Supplied data

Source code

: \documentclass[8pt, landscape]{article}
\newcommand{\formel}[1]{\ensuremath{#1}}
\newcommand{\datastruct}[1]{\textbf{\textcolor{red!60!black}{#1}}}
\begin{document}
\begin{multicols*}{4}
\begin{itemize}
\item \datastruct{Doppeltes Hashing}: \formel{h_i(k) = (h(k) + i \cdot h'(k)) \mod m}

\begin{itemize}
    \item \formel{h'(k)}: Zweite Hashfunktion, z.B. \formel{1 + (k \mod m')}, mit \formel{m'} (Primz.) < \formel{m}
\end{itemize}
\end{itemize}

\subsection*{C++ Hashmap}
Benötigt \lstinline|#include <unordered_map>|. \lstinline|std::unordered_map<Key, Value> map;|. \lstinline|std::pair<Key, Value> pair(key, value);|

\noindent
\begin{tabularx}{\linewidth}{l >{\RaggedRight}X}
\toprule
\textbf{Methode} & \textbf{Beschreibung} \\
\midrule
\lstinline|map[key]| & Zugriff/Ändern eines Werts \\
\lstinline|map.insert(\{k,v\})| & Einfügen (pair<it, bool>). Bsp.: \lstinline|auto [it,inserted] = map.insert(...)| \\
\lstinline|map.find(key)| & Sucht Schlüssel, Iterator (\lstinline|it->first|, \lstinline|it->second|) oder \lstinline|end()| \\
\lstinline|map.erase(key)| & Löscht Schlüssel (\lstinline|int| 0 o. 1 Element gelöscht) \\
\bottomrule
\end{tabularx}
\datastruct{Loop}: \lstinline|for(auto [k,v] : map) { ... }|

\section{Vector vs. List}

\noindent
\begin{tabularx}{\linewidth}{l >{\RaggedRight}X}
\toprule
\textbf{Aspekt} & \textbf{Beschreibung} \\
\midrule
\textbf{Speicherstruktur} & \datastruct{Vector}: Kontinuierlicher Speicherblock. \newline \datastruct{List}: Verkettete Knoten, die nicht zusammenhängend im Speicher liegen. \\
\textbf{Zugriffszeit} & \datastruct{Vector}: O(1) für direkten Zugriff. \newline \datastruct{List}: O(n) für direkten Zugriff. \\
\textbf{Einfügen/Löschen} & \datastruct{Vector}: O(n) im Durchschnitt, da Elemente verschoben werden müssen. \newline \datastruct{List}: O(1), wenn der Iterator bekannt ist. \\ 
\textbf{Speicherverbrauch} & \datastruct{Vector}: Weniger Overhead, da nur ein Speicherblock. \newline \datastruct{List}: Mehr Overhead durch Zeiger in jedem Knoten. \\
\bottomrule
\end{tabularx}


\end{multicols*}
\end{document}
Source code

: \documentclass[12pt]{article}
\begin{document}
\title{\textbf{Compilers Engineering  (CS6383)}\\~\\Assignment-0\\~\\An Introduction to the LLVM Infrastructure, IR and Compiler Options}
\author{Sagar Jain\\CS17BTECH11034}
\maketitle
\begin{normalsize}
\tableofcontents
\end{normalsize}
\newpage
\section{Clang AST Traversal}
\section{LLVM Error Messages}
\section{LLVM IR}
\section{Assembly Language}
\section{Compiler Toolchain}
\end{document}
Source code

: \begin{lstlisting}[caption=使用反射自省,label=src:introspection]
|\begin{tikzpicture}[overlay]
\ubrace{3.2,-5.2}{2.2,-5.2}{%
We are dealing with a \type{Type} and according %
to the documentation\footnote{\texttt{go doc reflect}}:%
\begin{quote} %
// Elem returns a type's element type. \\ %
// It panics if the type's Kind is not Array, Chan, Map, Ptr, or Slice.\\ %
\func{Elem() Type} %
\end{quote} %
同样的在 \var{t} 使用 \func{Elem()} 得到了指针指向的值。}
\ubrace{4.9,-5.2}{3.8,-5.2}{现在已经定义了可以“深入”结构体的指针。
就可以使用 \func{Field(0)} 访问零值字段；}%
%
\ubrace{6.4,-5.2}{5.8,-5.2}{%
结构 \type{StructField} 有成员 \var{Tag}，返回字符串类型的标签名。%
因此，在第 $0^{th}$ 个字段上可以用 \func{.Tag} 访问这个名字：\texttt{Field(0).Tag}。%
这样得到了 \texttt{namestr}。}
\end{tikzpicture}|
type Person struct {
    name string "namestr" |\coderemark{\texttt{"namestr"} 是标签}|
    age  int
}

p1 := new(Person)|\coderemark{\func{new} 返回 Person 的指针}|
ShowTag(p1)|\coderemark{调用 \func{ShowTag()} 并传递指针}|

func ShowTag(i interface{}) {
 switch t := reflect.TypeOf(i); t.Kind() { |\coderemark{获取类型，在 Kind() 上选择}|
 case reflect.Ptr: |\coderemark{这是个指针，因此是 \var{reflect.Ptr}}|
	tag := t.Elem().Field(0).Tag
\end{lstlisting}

Task goal
Go back to the listing above. Copy word for word the lines from the one with "Benötigt \lstinline|#include <unordered_map>|." through the one with "direkten Zugriff. \\", and nothing more.

Task answer
Benötigt \lstinline|#include <unordered_map>|. \lstinline|std::unordered_map<Key, Value> map;|. \lstinline|std::pair<Key, Value> pair(key, value);|

\noindent
\begin{tabularx}{\linewidth}{l >{\RaggedRight}X}
\toprule
\textbf{Methode} & \textbf{Beschreibung} \\
\midrule
\lstinline|map[key]| & Zugriff/Ändern eines Werts \\
\lstinline|map.insert(\{k,v\})| & Einfügen (pair<it, bool>). Bsp.: \lstinline|auto [it,inserted] = map.insert(...)| \\
\lstinline|map.find(key)| & Sucht Schlüssel, Iterator (\lstinline|it->first|, \lstinline|it->second|) oder \lstinline|end()| \\
\lstinline|map.erase(key)| & Löscht Schlüssel (\lstinline|int| 0 o. 1 Element gelöscht) \\
\bottomrule
\end{tabularx}
\datastruct{Loop}: \lstinline|for(auto [k,v] : map) { ... }|

\section{Vector vs. List}

\noindent
\begin{tabularx}{\linewidth}{l >{\RaggedRight}X}
\toprule
\textbf{Aspekt} & \textbf{Beschreibung} \\
\midrule
\textbf{Speicherstruktur} & \datastruct{Vector}: Kontinuierlicher Speicherblock. \newline \datastruct{List}: Verkettete Knoten, die nicht zusammenhängend im Speicher liegen. \\
\textbf{Zugriffszeit} & \datastruct{Vector}: O(1) für direkten Zugriff. \newline \datastruct{List}: O(n) für direkten Zugriff. \\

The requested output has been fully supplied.